I recently published a blog post where I tried to assess China’s importance as a global actor on the path transformative AI. This was a relatively shallow dive, but I hope it will still be able to spark an interesting conversation on this topic, and/or inspire others to research this topic further.
The post is quite long (0ver 6,000 words), so I’ll copy and paste my bottom line takes, and (roughly) how confident I am in them after brief reflection:
China is, as of early 2023, overhyped as an AI superpower − 60%.
That being said, the reasons that they might emerge closer to the frontier, and the overall importance of positively shaping the development of AI, are enough to warrant a watchful eye on Chinese AI progress − 90%.
China’s recent AI research output, as it pertains to transformative AI, is not quite as impressive as headlines might otherwise suggest − 75%.
I suspect hardware difficulties, and structural factors that push top-tier researchers towards other countries, are two of China’s biggest hurdles in the short-to-medium term, and neither seem easily solvable − 60%.
It seems likely to me that the US is currently much more likely to create transformative AI before China, especially under short(ish) timelines (next 5-15 years) − 70%.
A second or third place China that lags the US and allies could still be important. Since AI progress has recently moved at a break-neck pace, being second place might only mean being a year or two behind — though I suspect this gap will increase as the technology matures − 65%.
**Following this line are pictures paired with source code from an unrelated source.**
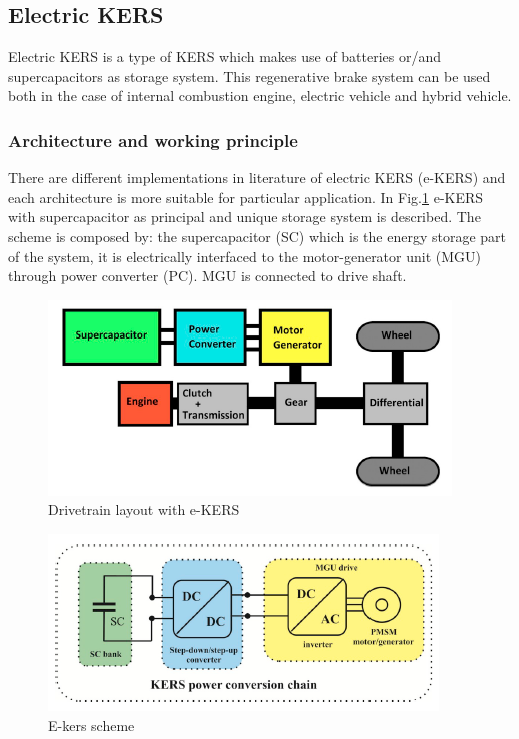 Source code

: \documentclass[11pt]{article}
\begin{document}
\subsection{Electric KERS}

Electric KERS is a type of KERS which makes use of batteries or/and supercapacitors as storage system. This regenerative brake system can be used both in the case of internal combustion engine, electric vehicle and hybrid vehicle.

\subsubsection{Architecture and working principle}

There are different implementations in literature of electric KERS (e-KERS) and each architecture is more suitable for particular application. In Fig.\ref{ekersdrivetrainuc} e-KERS with supercapacitor as principal and unique storage system is described. The scheme is composed by: the supercapacitor (SC) which is the energy storage part of the system, it is electrically interfaced to the motor-generator unit (MGU) through power converter (PC). MGU is connected to drive shaft. 

\begin{figure}[H]
	\centering
	\includegraphics[width=.6\textwidth]{Images/Electric_KERS_uconly.PNG}
	\caption{Drivetrain layout with e-KERS}
	\label{ekersdrivetrainuc}
\end{figure}
 
\begin{figure}[H]
	\centering
	\includegraphics[width=.6\textwidth]{Images/Electric_KERS_scheme_uconly.PNG}
	\caption{E-kers scheme}
	\label{ekersschemeuc}
\end{figure}
\end{document}
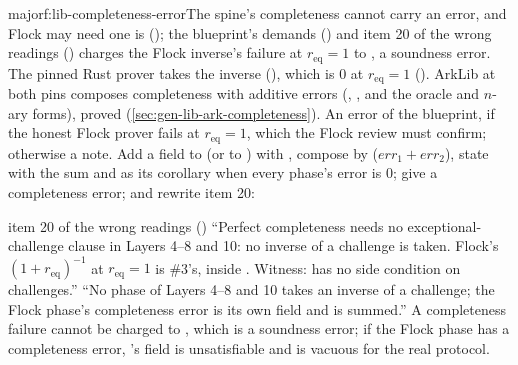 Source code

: \begin{finding}{major}{f:lib-completeness-error}{The spine's completeness cannot carry an error, and Flock may need one}
 \allowbreak{}\allowbreak{} is 
(\allowbreak{}\allowbreak{}\allowbreak{}); the blueprint's 
demands  () and item 20 of the wrong
readings () charges the Flock inverse's failure at $r_{\mathrm{eq}} = 1$ to
, a soundness error. The pinned Rust prover takes the inverse
(\allowbreak{}\allowbreak{}\allowbreak{}), which is $0$ at $r_{\mathrm{eq}} = 1$
(\allowbreak{}\allowbreak{}\allowbreak{}\allowbreak{}). ArkLib at both pins composes
completeness with additive errors (\allowbreak{}\allowbreak{}\allowbreak{}\allowbreak{},
, and the oracle and $n$-ary forms), proved
(\cref{sec:gen-lib-ark-completeness}).
 An error of the blueprint, if the honest Flock prover fails at
$r_{\mathrm{eq}} = 1$, which the Flock review must confirm; otherwise a note.
 Add a field  to  (or to
) with \allowbreak{}\allowbreak{},
compose by \allowbreak{}\allowbreak{}\allowbreak{}\allowbreak{} ($\mathit{err}_1 +
\mathit{err}_2$), state  with the sum and 
as its corollary when every phase's error is $0$; give  a completeness error;
and rewrite item 20:
\begin{change}{item 20 of the wrong readings ()}
\asis \enquote{Perfect completeness needs no exceptional-challenge clause in Layers 4--8 and 10: no
inverse of a challenge is taken. Flock's $(1 + r_{\mathrm{eq}})^{-1}$ at $r_{\mathrm{eq}} = 1$ is
\#3's, inside . Witness:  has no side condition on
challenges.}
\asproposed \enquote{No phase of Layers 4--8 and 10 takes an inverse of a challenge; the Flock
phase's completeness error is its own field and is summed.}
\reason A completeness failure cannot be charged to , which is a soundness error;
if the Flock phase has a completeness error, 's 
field is unsatisfiable and  is vacuous for the real protocol.
\end{change}
\end{finding}

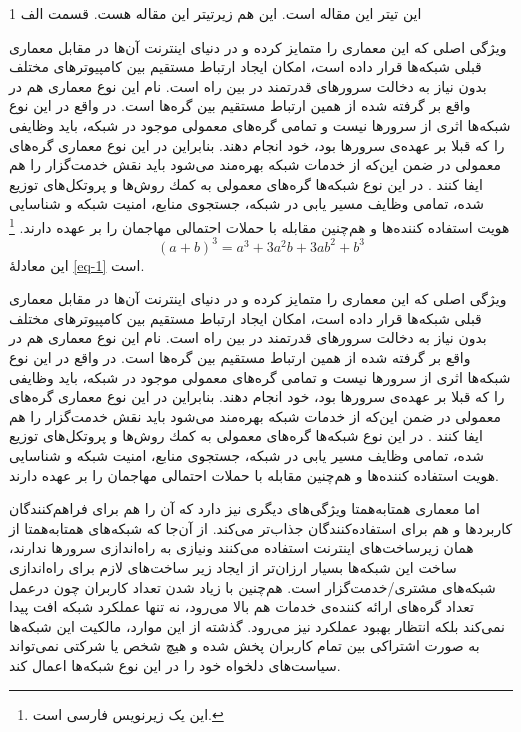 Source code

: \documentclass[12pt,twoside]{xepersian-magazine}
\begin{document}
\begin{article}{2}
	{این تیتر این مقاله است.}
	{این هم زیرتیتر این مقاله هست.}
	{قسمت الف}
	{1}



		
\noindent{}
ويژگی اصلی که اين معماری را متمايز کرده و در دنيای اينترنت آن‌ها در مقابل معماری قبلی شبكه‌ها قرار داده است، امكان ايجاد ارتباط مستقيم  بين كامپيوترهای مختلف بدون نياز به دخالت سرورهای قدرتمند در بين راه است.  نام‌ اين نوع معماری هم در واقع بر گرفته شده از همین  ارتباط مستقیم بين گره‌ها است.  در واقع در اين نوع شبكه‌ها اثری از سرورها نيست و تمامی گره‌های معمولی موجود در شبكه، بايد وظايفی را که قبلا بر عهده‌ی سرورها بود، خود انجام دهند. بنابراين در اين نوع معماری گره‌های معمولی در ضمن اين‌که از خدمات شبکه بهره‌مند می‌شود بايد نقش خدمت‌گزار را هم ايفا کنند . در اين نوع شبکه‌ها گره‌های معمولی به كمك روش‌ها و پروتكل‌های توزيع شده، تمامی وظايف  مسير يابی در شبكه، جستجوی منابع، امنيت شبكه و شناسايی هويت استفاده كننده‌ها و هم‌چنين مقابله با حملات احتمالی مهاجمان را بر عهده دارند.
\footnote{این یک زیرنویس فارسی است.}
\begin{equation}
(a+b)^3=a^3+3a^2b+3ab^2+b^3\label{eq-1}
\end{equation}
این معادلهٔ \eqref{eq-1} است.

ويژگی اصلی که اين معماری را متمايز کرده و در دنيای اينترنت آن‌ها در مقابل معماری قبلی شبكه‌ها قرار داده است، امكان ايجاد ارتباط مستقيم  بين كامپيوترهای مختلف بدون نياز به دخالت سرورهای قدرتمند در بين راه است.  نام‌ اين نوع معماری هم در واقع بر گرفته شده از همین  ارتباط مستقیم بين گره‌ها است.  در واقع در اين نوع شبكه‌ها اثری از سرورها نيست و تمامی گره‌های معمولی موجود در شبكه، بايد وظايفی را که قبلا بر عهده‌ی سرورها بود، خود انجام دهند. بنابراين در اين نوع معماری گره‌های معمولی در ضمن اين‌که از خدمات شبکه بهره‌مند می‌شود بايد نقش خدمت‌گزار را هم ايفا کنند . در اين نوع شبکه‌ها گره‌های معمولی به كمك روش‌ها و پروتكل‌های توزيع شده، تمامی وظايف  مسير يابی در شبكه، جستجوی منابع، امنيت شبكه و شناسايی هويت استفاده كننده‌ها و هم‌چنين مقابله با حملات احتمالی مهاجمان را بر عهده دارند.

اما معماری همتابه‌همتا ويژگی‌های ديگری نيز دارد که آن را هم برای فراهم‌کنندگان کاربردها و هم برای استفاده‌کنندگان جذاب‌تر می‌کند.  از آن‌جا که شبکه‌های همتابه‌همتا از همان زيرساخت‌های اينترنت استفاده می‌کنند ونيازی به راه‌اندازی سرورها ندارند، ساخت اين شبكه‌ها بسيار ارزان‌تر از ايجاد زير ساخت‌های لازم برای راه‌اندازی شبكه‌های مشتری/خدمت‌گزار است.  هم‌چنين با زياد شدن تعداد کاربران چون درعمل تعداد گره‌های ارائه کننده‌ی خدمات هم بالا می‌رود، نه تنها عملكرد شبكه افت پيدا نمی‌كند بلكه انتظار بهبود عملکرد نيز می‌رود. گذشته از اين موارد، مالكيت اين شبكه‌ها به صورت اشتراكی بين تمام کاربران پخش شده و هيچ شخص يا شركتی نمی‌تواند سياست‌های دلخواه خود را در اين نوع شبكه‌ها اعمال کند.


\end{article}
\end{document}
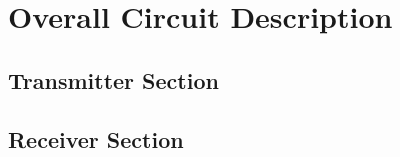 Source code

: \section{Overall Circuit Description}

\subsection{Transmitter Section}

\subsection{Receiver Section}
I might be missing some important factors, and I’m not very certain about which are the most important when thinking about this question − 95%.
This was a really interesting and useful read! Posting the summary from the end of the post, as I found it helpful:
Kaiming He was at MSR in China when he invented ResNets in 2015. Residual connections are part of transformers, and probably the 2nd most important architectural breakthrough in modern Deep Learning.
You should make manifold markets for all these statements and put them in the comments.
Thanks—I only read this linkpost and Haydn’s comment quoting your summary, not the linked post as a whole, but this seems to me like probably useful work.
One nitpick:
I feel like it’d be more useful/clearer to say “It seems x% likely that the US will create transformative AI before China, and y% likely if TAI is developed in short(ish) timelines (next 5-15 years)”. Because:
At the moment, you’re saying it’s 70% likely that the US will be “much more likely”, i.e. giving a likelihood of a qualitatively stated (hence kind-of vague) likelihood.
And that claim itself seems to be kind-of but not exactly conditioned on short timelines worlds. Or maybe instead it’s a 70% chance of the conjunction of “the US is much more likely (not conditioning on timelines)” and “this is especially so if there are short timelines”. It’s not really clear which one.
And if it’s the conjunction, that seems less useful than knowing what odds you assign to each of the two claims separately.
Yeah, fair point. When I wrote this, I roughly followed this process:
Write article
Summarize overall takes in bullet points
Add some probabilities to show roughly how certain I am of those bullet points, where this process was something like “okay I’ll re-read this and see how confident I am that each bullet is true”
I think it would’ve been more informative if I wrote the bullet points with an explicit aim to add probabilities to them, rather than writing them and thinking after “ah yeah, I should more clearly express my certainty with these”.
This is three different claims. Which one are you 65% confident in?
I think I was just reading all of those claims together and trying to subjectively guess how likely I find them all to be. So to split them up, in order of each claim: 90%, 90%, 80%.